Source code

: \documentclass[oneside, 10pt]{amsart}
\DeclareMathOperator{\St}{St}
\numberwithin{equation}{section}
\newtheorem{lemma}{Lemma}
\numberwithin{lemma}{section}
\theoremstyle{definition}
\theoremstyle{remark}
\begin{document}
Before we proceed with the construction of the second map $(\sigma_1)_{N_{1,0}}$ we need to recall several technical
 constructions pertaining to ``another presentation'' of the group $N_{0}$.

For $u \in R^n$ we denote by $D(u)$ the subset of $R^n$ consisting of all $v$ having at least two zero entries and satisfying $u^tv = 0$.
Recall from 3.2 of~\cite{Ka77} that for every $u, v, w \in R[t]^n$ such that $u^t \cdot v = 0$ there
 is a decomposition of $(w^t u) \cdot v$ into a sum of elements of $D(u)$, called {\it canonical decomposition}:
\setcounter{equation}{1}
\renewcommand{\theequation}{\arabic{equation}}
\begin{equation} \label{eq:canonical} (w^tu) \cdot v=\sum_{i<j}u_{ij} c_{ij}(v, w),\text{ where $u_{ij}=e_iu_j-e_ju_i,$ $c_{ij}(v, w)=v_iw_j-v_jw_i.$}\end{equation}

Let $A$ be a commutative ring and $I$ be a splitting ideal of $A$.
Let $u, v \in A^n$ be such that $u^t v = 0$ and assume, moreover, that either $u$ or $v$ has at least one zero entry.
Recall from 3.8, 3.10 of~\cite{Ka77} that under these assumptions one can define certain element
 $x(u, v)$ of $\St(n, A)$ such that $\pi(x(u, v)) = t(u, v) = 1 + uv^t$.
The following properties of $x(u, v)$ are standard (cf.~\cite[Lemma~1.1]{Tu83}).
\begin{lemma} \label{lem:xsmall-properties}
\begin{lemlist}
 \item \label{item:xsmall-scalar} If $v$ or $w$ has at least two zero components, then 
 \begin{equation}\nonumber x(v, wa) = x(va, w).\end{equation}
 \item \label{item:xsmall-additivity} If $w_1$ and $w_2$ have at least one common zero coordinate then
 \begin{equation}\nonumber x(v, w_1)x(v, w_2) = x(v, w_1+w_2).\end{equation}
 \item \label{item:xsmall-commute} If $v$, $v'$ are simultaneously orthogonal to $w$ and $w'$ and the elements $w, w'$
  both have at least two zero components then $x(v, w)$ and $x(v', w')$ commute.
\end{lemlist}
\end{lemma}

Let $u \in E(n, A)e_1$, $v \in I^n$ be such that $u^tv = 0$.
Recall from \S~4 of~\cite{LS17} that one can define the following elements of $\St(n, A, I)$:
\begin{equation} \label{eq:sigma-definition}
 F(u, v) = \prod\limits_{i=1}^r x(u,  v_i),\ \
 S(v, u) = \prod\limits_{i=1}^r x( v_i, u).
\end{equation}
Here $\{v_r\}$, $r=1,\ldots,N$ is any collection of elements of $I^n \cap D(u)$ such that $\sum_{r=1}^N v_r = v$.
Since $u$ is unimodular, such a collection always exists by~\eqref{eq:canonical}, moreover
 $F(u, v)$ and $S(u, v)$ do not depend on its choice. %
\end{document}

■ ■ ■ ■

The problem
From the records above, count the lines that contain "section". Only the number should be written.

Answer box
2